Thursday, April 7, 2011

A Voice

I heard it!  Walking out of work I heard the raucous trill of a red-winged blackbird.  These shiny birds, the males with their fiery red mantle, are possibly the most abundant native bird in the United States.  In Yellowstone, and many other places, they are the herald of spring.  Until my late teen years I thought red-winged blackbirds were birds of myth and legend.  The kind of bird that heroes went in search of to pull the magic red feather from the wing and take back to a witch or healer.  Do you remember the last time that a the unbelievable became possible for you?  I remember noticing this glossy bird in the backyard, looking it up in a book, and being delighted to learn that there really are red-winged blackbirds.  They still seem like a magical bird to me.  Their call isn't particularly beautiful, but it is unique to them.  It is beautiful because it is theirs, it cries of marshes and cattails, it announces a coming spring, and speaks of fulfilling a difficult quest.

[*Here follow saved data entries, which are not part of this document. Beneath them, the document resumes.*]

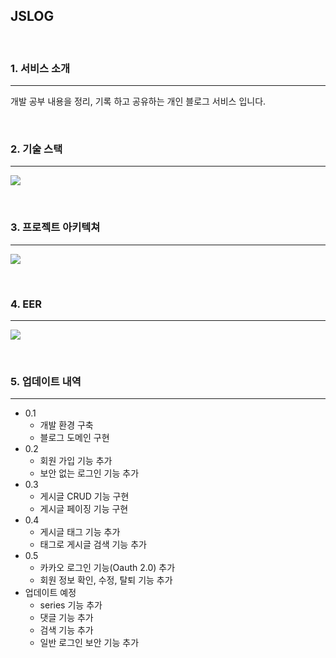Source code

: ## JSLOG

<br>

### 1. 서비스 소개

---

개발 공부 내용을 정리, 기록 하고 공유하는 개인 블로그 서비스 입니다.


<br>


### 2. 기술 스택

---


![](https://images.velog.io/images/jslog/post/3e442943-6d2c-4323-adeb-f74715a3daa1/%EC%BA%A1%EC%B2%98.PNG)

<br>

### 3. 프로젝트 아키텍쳐

---

![](https://images.velog.io/images/jslog/post/831c4dd0-aeb4-4fec-ae4d-f021a55ca24c/%EC%A0%9C%EB%AA%A9%20%EC%97%86%EB%8A%94%20%ED%94%84%EB%A0%88%EC%A0%A0%ED%85%8C%EC%9D%B4%EC%85%98.jpg)

<br>

### 4. EER

---

![](https://images.velog.io/images/jslog/post/a386f6b4-1af5-44b2-9029-9780b8c77911/blog_EER.png)

<br>

### 5. 업데이트 내역

---

- 0.1
  - 개발 환경 구축
  - 블로그 도메인 구현
- 0.2
  - 회원 가입 기능 추가
  - 보안 없는 로그인 기능 추가
- 0.3
  - 게시글 CRUD 기능 구현
  - 게시글 페이징 기능 구현
- 0.4
  - 게시글 태그 기능 추가
  - 태그로 게시글 검색 기능 추가
- 0.5
  - 카카오 로그인 기능(Oauth 2.0) 추가
  - 회원 정보 확인, 수정, 탈퇴 기능 추가
- 업데이트 예정
  - series 기능 추가
  - 댓글 기능 추가
  - 검색 기능 추가
  - 일반 로그인 보안 기능 추가
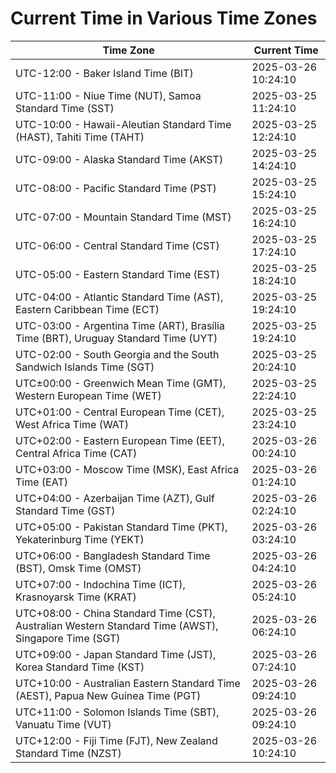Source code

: # Current Time in Various Time Zones

| Time Zone | Current Time |
|-----------|--------------|
| UTC-12:00 - Baker Island Time (BIT) | 2025-03-26 10:24:10 |
| UTC-11:00 - Niue Time (NUT), Samoa Standard Time (SST) | 2025-03-25 11:24:10 |
| UTC-10:00 - Hawaii-Aleutian Standard Time (HAST), Tahiti Time (TAHT) | 2025-03-25 12:24:10 |
| UTC-09:00 - Alaska Standard Time (AKST) | 2025-03-25 14:24:10 |
| UTC-08:00 - Pacific Standard Time (PST) | 2025-03-25 15:24:10 |
| UTC-07:00 - Mountain Standard Time (MST) | 2025-03-25 16:24:10 |
| UTC-06:00 - Central Standard Time (CST) | 2025-03-25 17:24:10 |
| UTC-05:00 - Eastern Standard Time (EST) | 2025-03-25 18:24:10 |
| UTC-04:00 - Atlantic Standard Time (AST), Eastern Caribbean Time (ECT) | 2025-03-25 19:24:10 |
| UTC-03:00 - Argentina Time (ART), Brasília Time (BRT), Uruguay Standard Time (UYT) | 2025-03-25 19:24:10 |
| UTC-02:00 - South Georgia and the South Sandwich Islands Time (SGT) | 2025-03-25 20:24:10 |
| UTC±00:00 - Greenwich Mean Time (GMT), Western European Time (WET) | 2025-03-25 22:24:10 |
| UTC+01:00 - Central European Time (CET), West Africa Time (WAT) | 2025-03-25 23:24:10 |
| UTC+02:00 - Eastern European Time (EET), Central Africa Time (CAT) | 2025-03-26 00:24:10 |
| UTC+03:00 - Moscow Time (MSK), East Africa Time (EAT) | 2025-03-26 01:24:10 |
| UTC+04:00 - Azerbaijan Time (AZT), Gulf Standard Time (GST) | 2025-03-26 02:24:10 |
| UTC+05:00 - Pakistan Standard Time (PKT), Yekaterinburg Time (YEKT) | 2025-03-26 03:24:10 |
| UTC+06:00 - Bangladesh Standard Time (BST), Omsk Time (OMST) | 2025-03-26 04:24:10 |
| UTC+07:00 - Indochina Time (ICT), Krasnoyarsk Time (KRAT) | 2025-03-26 05:24:10 |
| UTC+08:00 - China Standard Time (CST), Australian Western Standard Time (AWST), Singapore Time (SGT) | 2025-03-26 06:24:10 |
| UTC+09:00 - Japan Standard Time (JST), Korea Standard Time (KST) | 2025-03-26 07:24:10 |
| UTC+10:00 - Australian Eastern Standard Time (AEST), Papua New Guinea Time (PGT) | 2025-03-26 09:24:10 |
| UTC+11:00 - Solomon Islands Time (SBT), Vanuatu Time (VUT) | 2025-03-26 09:24:10 |
| UTC+12:00 - Fiji Time (FJT), New Zealand Standard Time (NZST) | 2025-03-26 10:24:10 |
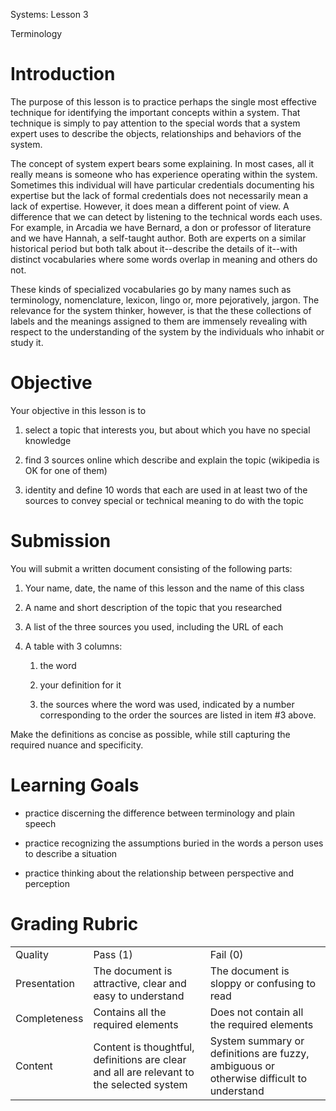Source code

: Systems: Lesson 3

Terminology

# Introduction

The purpose of this lesson is to practice perhaps the single most effective technique for identifying the important concepts within a system.  That technique is simply to pay attention to the special words that a system expert uses to describe the objects, relationships and behaviors of the system.

The concept of system expert bears some explaining.  In most cases, all it really means is someone who has experience operating within the system.  Sometimes this individual will have particular credentials documenting his expertise but the lack of formal credentials does not necessarily mean a lack of expertise.  However, it does mean a different point of view.  A difference that we can detect by listening to the technical words each uses.  For example, in Arcadia we have Bernard, a don or professor of literature and we have Hannah, a self-taught author.  Both are experts on a similar historical period but both talk about it--describe the details of it--with distinct vocabularies where some words overlap in meaning and others do not.

These kinds of specialized vocabularies go by many names such as terminology, nomenclature, lexicon, lingo or, more pejoratively, jargon.  The relevance for the system thinker, however, is that the these collections of labels and the meanings assigned to them are immensely revealing with respect to the understanding of the system by the individuals who inhabit or study it. 

# Objective

Your objective in this lesson is to 

1. select a topic that interests you, but about which you have no special knowledge

2. find 3 sources online which describe and explain the topic (wikipedia is OK for one of them)

3. identity and define 10 words that each are used in at least two of the sources to convey special or technical meaning to do with the topic

# Submission

You will submit a written document consisting of the following parts:

1. Your name, date, the name of this lesson and the name of this class

2. A name and short description of the topic that you researched

3. A list of the three sources you used, including the URL of each

4. A table with 3 columns:

    1. the word

    2. your definition for it

    3. the sources where the word was used, indicated by a number corresponding to the order the sources are listed in item #3 above.

Make the definitions as concise as possible, while still capturing the required nuance and specificity.

# Learning Goals

* practice discerning the difference between terminology and plain speech

* practice recognizing the assumptions buried in the words a person uses to describe a situation

* practice thinking about the relationship between perspective and perception

# Grading Rubric

<table>
  <tr>
    <td>Quality</td>
    <td>Pass (1)</td>
    <td>Fail (0)</td>
  </tr>
  <tr>
    <td>Presentation</td>
    <td>The document is attractive, clear and easy to understand</td>
    <td>The document is sloppy or confusing to read</td>
  </tr>
  <tr>
    <td>Completeness</td>
    <td>Contains all the required elements</td>
    <td>Does not contain all the required elements</td>
  </tr>
  <tr>
    <td>Content</td>
    <td>Content is thoughtful, definitions are clear and all are relevant to the selected system</td>
    <td>System summary or definitions are fuzzy, ambiguous or otherwise difficult to understand</td>
  </tr>
</table>


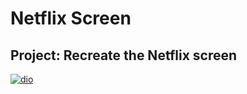 # Netflix Screen
## Project: Recreate the Netflix screen


<a href="https://ibb.co/cgNb0Kj"><img src="https://i.ibb.co/7YGgPxq/dio.png" alt="dio" border="0"></a>
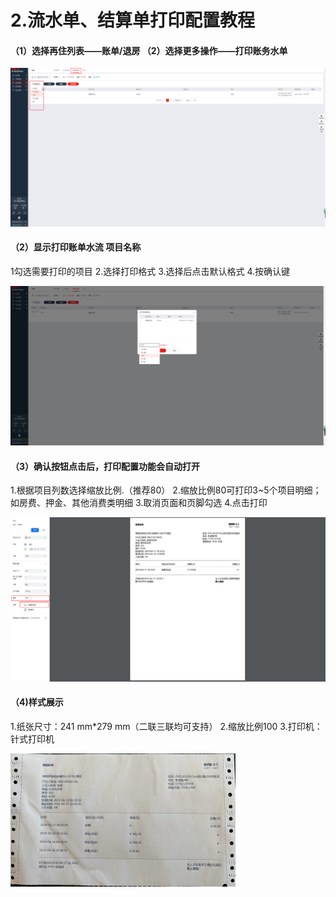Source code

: # 2.流水单、结算单打印配置教程

#### （1）选择再住列表——账单/退房                                                                                          （2）选择更多操作——打印账务水单 

![](../../.gitbook/assets/image%20%28283%29.png)

#### （2）显示打印账单水流 项目名称 

1勾选需要打印的项目                                                                                                          2.选择打印格式                                                                                                                      3.选择后点击默认格式                                                                                                         4.按确认键

![](../../.gitbook/assets/image%20%28442%29.png)

#### （3）确认按钮点击后，打印配置功能会自动打开                                                                  

1.根据项目列数选择缩放比例.（推荐80）                                                                        2.缩放比例80可打印3~5个项目明细；如房费、押金、其他消费类明细                      3.取消页面和页脚勾选                                                                                                          4.点击打印

![](../../.gitbook/assets/image%20%28138%29.png)

#### （4\)样式展示

1.纸张尺寸：241 mm\*279 mm（二联三联均可支持）                                                                                                                           2.缩放比例100                                                                                                                                                                                                       3.打印机：针式打印机

![](../../.gitbook/assets/image%20%28434%29.png)




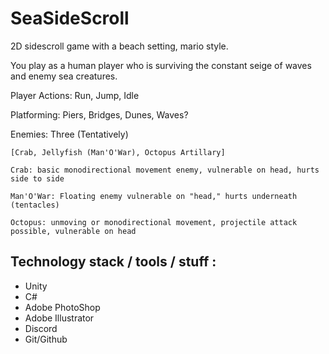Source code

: # SeaSideScroll

2D sidescroll game with a beach setting, mario style. 

You play as a human player who is surviving the constant seige of waves
and enemy sea creatures. 

Player Actions: 
	Run, Jump, Idle
	
Platforming:
	Piers, Bridges, Dunes, Waves?

Enemies:
	Three (Tentatively)
	
	[Crab, Jellyfish (Man'O'War), Octopus Artillary]	
	
	Crab: basic monodirectional movement enemy, vulnerable on head, hurts side to side
	
	Man'O'War: Floating enemy vulnerable on "head," hurts underneath (tentacles)
	
	Octopus: unmoving or monodirectional movement, projectile attack possible, vulnerable on head

	
## Technology stack /  tools / stuff :
* Unity
* C#
* Adobe PhotoShop
* Adobe Illustrator
* Discord
* Git/Github
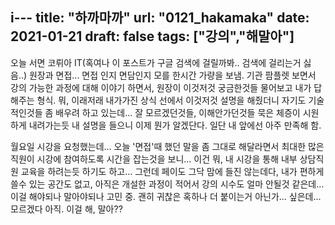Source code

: i---
title: "하까마까"
url: "0121_hakamaka"
date: 2021-01-21
draft: false
tags: ["강의","해말아"]
---
오늘 서면 코뤼아 IT(혹여나 이 포스트가 구글 검색에 걸릴까봐.. 검색에 걸리는거 싫음..) 원장과 면접... 면접 인지 면담인지 모를 한시간 가량을 보냄. 기관 팜플렛 보면서 강의 가능한 과정에 대해 이야기 하면서, 원장이 이것저것 궁금한것들 물어보고 내가 답해주는 형식. 뭐, 이래저래 내가가진 상식 선에서 이것저것 설명을 해줬더니 자기도 기술적인것들 좀 배우려 하고 있는데... 잘 모르겠던것들, 이해안가던것들 묵은 체증이 시원하게 내려가는듯 내 설명을 들으니 이제 뭔가 알겠단다. 일단 내 앞에선 아주 만족해 함.

월요일 시강을 요청했는데... 오늘 '면접'때 했던 말을 좀 그대로 해달라면서 최대한 많은 직원이 시강에 참여하도록 시간을 잡는것을 보니... 이건 뭐, 내 시강을 통해 내부 상담직원 교육을 하려는듯 하기도 하고... 그런데 페이도 그닥 맘에 들진 않는데다, 내가 편하게 쓸수 있는 공간도 없고, 아직은 개설한 과정이 적어서 강의 시수도 얼마 안될것 같은데... 이걸 해야되나 말아야되나 고민 중. 괜히 귀찮은 혹하나 더 붙이는거 아닌가... 싶은데... 모르겠다 아직. 이걸 해, 말아??
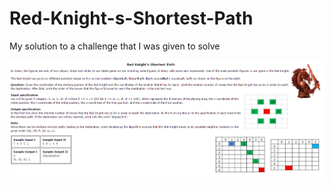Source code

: # Red-Knight-s-Shortest-Path
My solution to a challenge that I was given to solve

![Alt text](description.png?raw=true "Description")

This week I'm teaching a course certifying others to be guides.  It is incredibly rewarding to offer another person new tools, perspectives, and confidence.  Today we discussed the the importance of creativity and self-exploration.  At age eight each of us felt that we could run, dance, sing, and paint pretty well.  We were funny, smart, and good storytellers.  I asked a room of successful adults who could do these things today and I received only silence and lowered eyes.  What changes from eight to twenty-eight to fifty-eight?  Too often we come to believe that if our paintings aren't the most beautiful they are not good.  In a similar vein, if we are not the fastest runner, highest score in the class, or have the most beautiful voice we should be silent.  What a tragic loss!  Each voice matters because it is yours and what you have to say, sing, write--what you create--could only come from you.  That makes it beautiful.  I remember a quote that hung on a teacher's reading, "Use the talents you possess: the woods would be very silent if no birds sang except those that sang best."  

It was snowing here in Gardiner this morning, but I don't mind.  Yesterday I heard the call that only a red-winged blackbird can make and his song is beautiful to me.  No one can speak of spring like a blackbird.